■ Your instructions: Please copy every line of the data in which the string "localhost" appears.

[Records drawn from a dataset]
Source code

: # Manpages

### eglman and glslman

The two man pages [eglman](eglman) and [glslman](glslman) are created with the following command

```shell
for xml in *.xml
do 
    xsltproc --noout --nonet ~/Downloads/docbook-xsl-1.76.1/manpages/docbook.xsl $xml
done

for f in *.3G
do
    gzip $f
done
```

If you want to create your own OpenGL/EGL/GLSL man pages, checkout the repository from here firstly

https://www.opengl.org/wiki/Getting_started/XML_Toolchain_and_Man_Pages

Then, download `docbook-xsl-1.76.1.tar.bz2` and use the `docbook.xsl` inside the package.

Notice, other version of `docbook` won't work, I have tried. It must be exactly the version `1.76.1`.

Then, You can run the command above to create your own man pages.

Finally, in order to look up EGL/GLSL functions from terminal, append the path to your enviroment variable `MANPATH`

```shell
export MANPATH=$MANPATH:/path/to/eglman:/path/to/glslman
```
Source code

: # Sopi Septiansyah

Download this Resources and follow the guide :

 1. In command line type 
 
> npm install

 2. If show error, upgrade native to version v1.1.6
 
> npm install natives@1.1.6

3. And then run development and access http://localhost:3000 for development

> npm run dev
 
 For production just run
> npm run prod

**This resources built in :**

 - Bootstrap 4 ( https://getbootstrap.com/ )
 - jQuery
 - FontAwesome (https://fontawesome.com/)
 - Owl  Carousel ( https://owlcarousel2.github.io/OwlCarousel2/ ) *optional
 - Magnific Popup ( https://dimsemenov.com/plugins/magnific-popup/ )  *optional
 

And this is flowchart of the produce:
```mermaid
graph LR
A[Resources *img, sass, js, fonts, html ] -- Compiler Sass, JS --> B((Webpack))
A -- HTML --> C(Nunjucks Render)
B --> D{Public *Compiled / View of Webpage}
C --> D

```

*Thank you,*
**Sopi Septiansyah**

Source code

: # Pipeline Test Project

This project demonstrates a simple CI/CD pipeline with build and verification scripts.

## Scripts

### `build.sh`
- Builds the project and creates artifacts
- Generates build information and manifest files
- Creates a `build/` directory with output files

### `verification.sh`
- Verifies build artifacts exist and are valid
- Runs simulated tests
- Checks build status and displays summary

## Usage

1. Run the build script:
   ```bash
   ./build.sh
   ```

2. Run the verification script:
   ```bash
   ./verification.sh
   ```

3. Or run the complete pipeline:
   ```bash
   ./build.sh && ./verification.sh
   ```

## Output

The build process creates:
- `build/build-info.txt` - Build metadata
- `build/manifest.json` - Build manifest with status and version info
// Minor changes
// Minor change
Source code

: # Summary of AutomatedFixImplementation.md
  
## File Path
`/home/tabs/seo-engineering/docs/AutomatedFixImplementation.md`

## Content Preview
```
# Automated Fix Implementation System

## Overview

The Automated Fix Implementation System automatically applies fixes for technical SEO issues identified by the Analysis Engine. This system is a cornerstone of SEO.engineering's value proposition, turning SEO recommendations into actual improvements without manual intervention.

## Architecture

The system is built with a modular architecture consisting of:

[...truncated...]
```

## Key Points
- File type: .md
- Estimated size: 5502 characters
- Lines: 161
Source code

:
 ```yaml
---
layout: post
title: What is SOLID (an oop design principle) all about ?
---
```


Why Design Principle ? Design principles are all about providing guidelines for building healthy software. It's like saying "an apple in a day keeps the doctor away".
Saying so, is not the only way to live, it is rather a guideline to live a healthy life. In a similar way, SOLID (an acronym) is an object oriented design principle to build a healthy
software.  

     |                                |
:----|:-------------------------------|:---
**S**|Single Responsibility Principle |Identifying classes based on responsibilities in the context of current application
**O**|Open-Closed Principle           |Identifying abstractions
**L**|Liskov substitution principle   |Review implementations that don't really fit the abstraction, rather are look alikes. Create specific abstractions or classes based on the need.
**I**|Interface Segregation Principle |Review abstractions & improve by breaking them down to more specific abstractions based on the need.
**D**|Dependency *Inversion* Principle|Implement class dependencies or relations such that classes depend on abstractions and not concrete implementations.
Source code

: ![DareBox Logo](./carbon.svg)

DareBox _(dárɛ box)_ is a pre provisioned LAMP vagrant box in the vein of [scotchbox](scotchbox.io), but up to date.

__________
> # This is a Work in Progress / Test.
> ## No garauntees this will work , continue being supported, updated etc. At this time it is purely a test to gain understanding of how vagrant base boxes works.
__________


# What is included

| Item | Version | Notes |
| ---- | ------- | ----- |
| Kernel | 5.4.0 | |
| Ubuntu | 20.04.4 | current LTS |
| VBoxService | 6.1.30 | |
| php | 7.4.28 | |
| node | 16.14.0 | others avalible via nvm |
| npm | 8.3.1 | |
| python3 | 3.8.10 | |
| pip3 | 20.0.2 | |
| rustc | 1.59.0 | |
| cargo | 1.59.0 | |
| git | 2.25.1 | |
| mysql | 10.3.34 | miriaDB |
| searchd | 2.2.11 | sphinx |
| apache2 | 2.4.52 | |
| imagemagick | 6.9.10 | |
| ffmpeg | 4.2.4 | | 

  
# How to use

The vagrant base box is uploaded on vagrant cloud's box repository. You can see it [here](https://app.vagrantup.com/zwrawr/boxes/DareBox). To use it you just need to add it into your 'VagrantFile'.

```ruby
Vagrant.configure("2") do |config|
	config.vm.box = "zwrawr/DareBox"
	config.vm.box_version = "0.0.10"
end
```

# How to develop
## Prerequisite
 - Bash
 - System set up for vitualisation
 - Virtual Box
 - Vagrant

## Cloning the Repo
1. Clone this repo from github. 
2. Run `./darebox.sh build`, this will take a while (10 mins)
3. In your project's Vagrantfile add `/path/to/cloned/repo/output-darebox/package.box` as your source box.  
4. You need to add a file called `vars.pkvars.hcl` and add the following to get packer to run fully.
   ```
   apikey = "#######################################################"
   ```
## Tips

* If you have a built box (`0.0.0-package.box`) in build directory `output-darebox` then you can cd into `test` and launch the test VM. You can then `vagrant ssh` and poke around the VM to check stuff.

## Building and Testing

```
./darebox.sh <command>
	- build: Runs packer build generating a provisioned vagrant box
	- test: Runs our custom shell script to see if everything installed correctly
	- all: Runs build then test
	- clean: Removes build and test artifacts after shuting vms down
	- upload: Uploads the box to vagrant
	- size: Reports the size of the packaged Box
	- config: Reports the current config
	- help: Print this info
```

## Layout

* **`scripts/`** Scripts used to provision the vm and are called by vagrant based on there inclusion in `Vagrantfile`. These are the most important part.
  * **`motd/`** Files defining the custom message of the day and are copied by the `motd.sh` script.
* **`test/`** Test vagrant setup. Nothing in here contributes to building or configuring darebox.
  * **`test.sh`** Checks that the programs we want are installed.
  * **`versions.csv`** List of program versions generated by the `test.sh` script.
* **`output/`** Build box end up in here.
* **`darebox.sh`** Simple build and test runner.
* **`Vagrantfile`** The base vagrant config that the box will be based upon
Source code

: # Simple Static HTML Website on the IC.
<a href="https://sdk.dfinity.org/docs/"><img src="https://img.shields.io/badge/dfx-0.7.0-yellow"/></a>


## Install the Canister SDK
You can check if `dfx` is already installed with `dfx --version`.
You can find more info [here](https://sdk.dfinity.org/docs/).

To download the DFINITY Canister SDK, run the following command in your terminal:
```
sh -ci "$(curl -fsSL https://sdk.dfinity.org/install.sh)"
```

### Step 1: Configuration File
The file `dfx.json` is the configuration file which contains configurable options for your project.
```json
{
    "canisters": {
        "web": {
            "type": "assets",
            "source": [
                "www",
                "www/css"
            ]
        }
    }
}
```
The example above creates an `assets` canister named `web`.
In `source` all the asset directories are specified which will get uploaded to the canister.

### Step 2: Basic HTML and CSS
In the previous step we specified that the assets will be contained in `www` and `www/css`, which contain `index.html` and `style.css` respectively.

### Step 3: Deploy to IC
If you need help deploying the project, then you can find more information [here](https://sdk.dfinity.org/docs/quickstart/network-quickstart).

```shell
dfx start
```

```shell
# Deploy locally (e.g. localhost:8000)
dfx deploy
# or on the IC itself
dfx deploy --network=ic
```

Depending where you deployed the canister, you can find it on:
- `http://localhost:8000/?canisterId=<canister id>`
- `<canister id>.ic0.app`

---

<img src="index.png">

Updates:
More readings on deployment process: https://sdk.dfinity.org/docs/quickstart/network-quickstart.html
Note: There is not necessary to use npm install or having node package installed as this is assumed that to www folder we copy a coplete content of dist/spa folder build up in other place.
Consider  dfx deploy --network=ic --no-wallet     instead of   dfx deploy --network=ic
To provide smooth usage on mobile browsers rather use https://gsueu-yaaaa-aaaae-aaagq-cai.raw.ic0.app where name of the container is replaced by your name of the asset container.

■ Written response:
3. And then run development and access http://localhost:3000 for development
# Deploy locally (e.g. localhost:8000)
- `http://localhost:8000/?canisterId=<canister id>`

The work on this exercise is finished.